Stocks Historical Returns

The S&P 500 has averaged 10 percent return a year. Through bear markets and bull markets it has averaged this return through all its years. The market has had some extremely high returns and also some very large drawdowns, (depending on when you entered the market of course.) One should be prepared to also see these ups and downs once invested in the market. Remember to stay in and even better, increase your overall shares. Market crashes are opportunities to purchase shares at a lower price.
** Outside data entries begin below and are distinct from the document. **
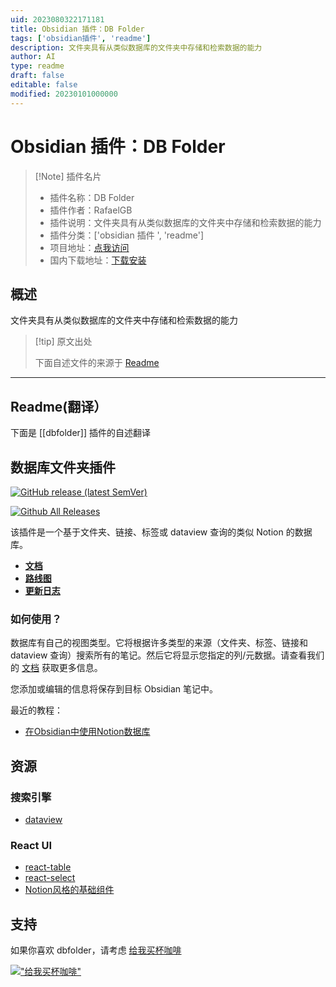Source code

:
 ```yaml
---
uid: 2023080322171181
title: Obsidian 插件：DB Folder
tags: ['obsidian插件', 'readme']
description: 文件夹具有从类似数据库的文件夹中存储和检索数据的能力
author: AI
type: readme
draft: false
editable: false
modified: 20230101000000
---
```


# Obsidian 插件：DB Folder

> [!Note] 插件名片
> - 插件名称：DB Folder
> - 插件作者：RafaelGB
> - 插件说明：文件夹具有从类似数据库的文件夹中存储和检索数据的能力
> - 插件分类：['obsidian 插件 ', 'readme']
> - 项目地址：[点我访问](https://github.com/RafaelGB/obsidian-db-folder)
> - 国内下载地址：[下载安装](https://pkmer.cn/products/plugin/pluginMarket/?dbfolder)

## 概述

文件夹具有从类似数据库的文件夹中存储和检索数据的能力

> [!tip] 原文出处
>
>下面自述文件的来源于 [Readme](https://ghproxy.net/https://raw.githubusercontent.com/RafaelGB/obsidian-db-folder/master/README.md)
>

---

## Readme(翻译）

下面是 [[dbfolder]] 插件的自述翻译

## 数据库文件夹插件

[![GitHub release (latest SemVer)](https://img.shields.io/github/v/release/RafaelGB/obsidian-db-folder?style=for-the-badge&sort=semver)](https://github.com/RafaelGB/obsidian-db-folder/releases/latest)

[![Github All Releases](https://img.shields.io/github/downloads/RafaelGB/obsidian-db-folder/total?style=for-the-badge)]()

该插件是一个基于文件夹、链接、标签或 dataview 查询的类似 Notion 的数据库。

- **[文档](https://rafaelgb.github.io/obsidian-db-folder/)**
- **[路线图](https://github.com/users/RafaelGB/projects/7/views/4)**
- **[更新日志](https://rafaelgb.github.io/obsidian-db-folder/changelog/)**

### 如何使用？

数据库有自己的视图类型。它将根据许多类型的来源（文件夹、标签、链接和 dataview 查询）搜索所有的笔记。然后它将显示您指定的列/元数据。请查看我们的 [文档](https://rafaelgb.github.io/obsidian-db-folder/features/Columns/) 获取更多信息。

您添加或编辑的信息将保存到目标 Obsidian 笔记中。

最近的教程：

- [在Obsidian中使用Notion数据库](https://www.youtube.com/watch?v=ibarYqG4W5I)

## 资源

### 搜索引擎

- [dataview](https://github.com/blacksmithgu/obsidian-dataview)

### React UI

- [react-table](https://github.com/TanStack/react-table)
- [react-select](https://react-select.com/home)
- [Notion风格的基础组件](https://github.com/archit-p/editable-react-table)

## 支持

如果你喜欢 dbfolder，请考虑 [给我买杯咖啡](https://www.buymeacoffee.com/5tsytn22v9Z)

[!["给我买杯咖啡"](https://www.buymeacoffee.com/assets/img/custom_images/orange_img.png)](https://www.buymeacoffee.com/5tsytn22v9Z)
Here listed, are some of the worst drawdowns the market has witnessed.

  • The Great Depression (1929-1932):

This period witnessed the most severe drawdown in S&P 500 history, with an 86% decline over 34 months. Seeing a decline like this could make even the most disciplined investor sweat..

  • Black Monday (October 19, 1987):

On this day, the S&P500 dropped 20%. A significant drop

  • The Dot-Com Bust (2000-2013):

This large draw down was caused by a tech craze, and resulted in a 49% loss in the market's value.

  • Covid 19 Crash (2020)

The S&P500 had crashed from 3.38k on Feb.19 2020, to a low price of roughly 2.24k on march 23, 2020.

Listed below is a chart showing some of the worst declines for the S&P500

With that being said, we can be prepared to see very bad market crashes throughout our investing career. Recognize that this is perfectly normal and to just stay in the market. If you are still working a job, career, or running a business, then you can take this opportunity to purchase more shares at a lower price. If you are living off of your investment portfolio, and you have a 25 percent bond allocation (VBTLX, a total bond market index fund) then a market crash would be a good time to sell your bonds and purchase stocks (VTSAX, a total stock market index fund) to keep your 75/25 percent allocation in tact. Bonds in your portfolio would act as an income if you are no longer receiving a normal income from a job or business. The bonds will retain price and are not volatile, while paying a bond yield, 3-4 percent. Stock crashes will not be so harsh having this allocation. 100% stocks would offer higher returns, but the crashes may cause more stress on your sanity. Every investor has his or her own stress threshold but for me, a 75/25 allocation will do just fine.

Now that we know that we will see bad times.. Lets remember that we will also see very good times in the stock market with substantial returns! Not all is bad in the market all the time.. Take for example the last 5 years, currently VTSAX is sitting at $127 dollars a share at the time of writing. Up over 100% from the covid pandemic low price around March of 2020. Recently Tariffs from April 2 “Liberation day” created a volatile stock market, causing the price to go from a peak of $147 down to $127 a share or -13% Personally, I recommend not watching the news as it is filled with too much noise and nonsense.. Just stay in the market and depending on your timeframe horizon, you will do well.

Ok, now lets zoom out a bit…

From June of 2011 to Feb. of 2025s peak, had you been in the market, your stock portfolio would have grown 344%. Now that is awesome. 344% over 13.6 years would have yielded an average return of 24.5% a year. 24.5% a year return would make any investor look like a genius, but you can see these returns without having to look at the market and even better, without spending hours looking at charts. I’ll say it once and I’ll say it 100 times. “Time in the market is more important than timing the market” (and less stressful). You guys have heard the phrase, don’t just stand there! Do something! Well me and others, (Jack Bogle) have another saying, a better saying.. Just stand there! Don’t do anything! The latter of the two, funny enough, will actually make you wealthier.

Refer below to times the market has seen very high returns

With all this being said, rememeber that stock market returns can fluctuate up and down, but ultimately an average of 10 percent return a year will be achived over the long term. During stock market crashes, pandemics, world wars, political clashes etc. etc. Stay in the market long term and do nothing!!!!